Offensive changes at heart of offseason storyline for Vikings

SANTA CLARA, Calif. -- The route through the postseason for a No. 6 seed is treacherous. Entering Saturday, teams in the Minnesota Vikings' position were 5-19 in the divisional round of the postseason since 1990. At no point were the odds ever in Minnesota's favor to advance to the NFC Championship Game.

In a game that would be decided by who ran the ball better and defensive line play, the Vikings lost in both areas.

A week after a gut-it-out win in New Orleans, it wasn't Minnesota's defense that experienced a hangover in a 27-10 loss to the San Francisco 49ers.

Instead, the Vikings' offense looked anemic at Levi's Stadium, unable to drum up a repeat of the performance it had in the wild-card round. Minnesota finished with 147 yards total offense including 21 on the ground. Running back Dalvin Cook, who had averaged 81.1 yards on the ground per game this season, was held to 18.

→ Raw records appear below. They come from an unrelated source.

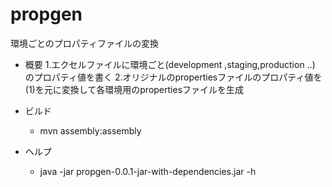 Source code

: propgen
=======

環境ごとのプロパティファイルの変換

* 概要
    1.エクセルファイルに環境ごと(development ,staging,production ..) のプロパティ値を書く
    2.オリジナルのpropertiesファイルのプロパティ値を(1)を元に変換して各環境用のpropertiesファイルを生成

* ビルド
    * mvn assembly:assembly

* ヘルプ
    * java -jar propgen-0.0.1-jar-with-dependencies.jar -h
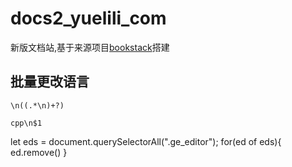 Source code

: # docs2_yuelili_com

新版文档站,基于来源项目[bookstack](https://github.com/TruthHun/BookStack)搭建

## 批量更改语言

`\n((.*\n)+?)`

`cpp\n$1`


let eds = document.querySelectorAll(".ge_editor");
for(ed of eds){
  ed.remove()
} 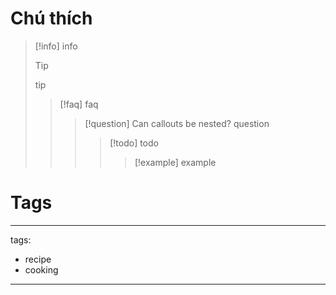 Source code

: 
# Chú thích

> [!info]
> info
> >[!tip]
> >tip
> >    
> >    >[!faq]
> >    >faq
> >    >>[!question] Can callouts be nested?
> >    >>question
> >    >>>[!todo]
> >    >>todo
> >    >>>> [!example]
> >    >>> example
> >    


# Tags

--- 
tags: 
- recipe 
- cooking 

---
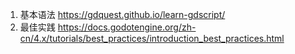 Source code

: 1. 基本语法
https://gdquest.github.io/learn-gdscript/
2. 最佳实践
https://docs.godotengine.org/zh-cn/4.x/tutorials/best_practices/introduction_best_practices.html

“We were just not really able to get in a rhythm, so they were able to sit back and do what they do," Cook said. "We just never got a rhythm and they were just able to fly around and make plays.”

As the Vikings' season ends in the second round of the playoffs, the focus shifts to the changes that could soon take place for the offensive coaching staff, the offensive line and where the entire unit can improve most ahead of the 2020 season.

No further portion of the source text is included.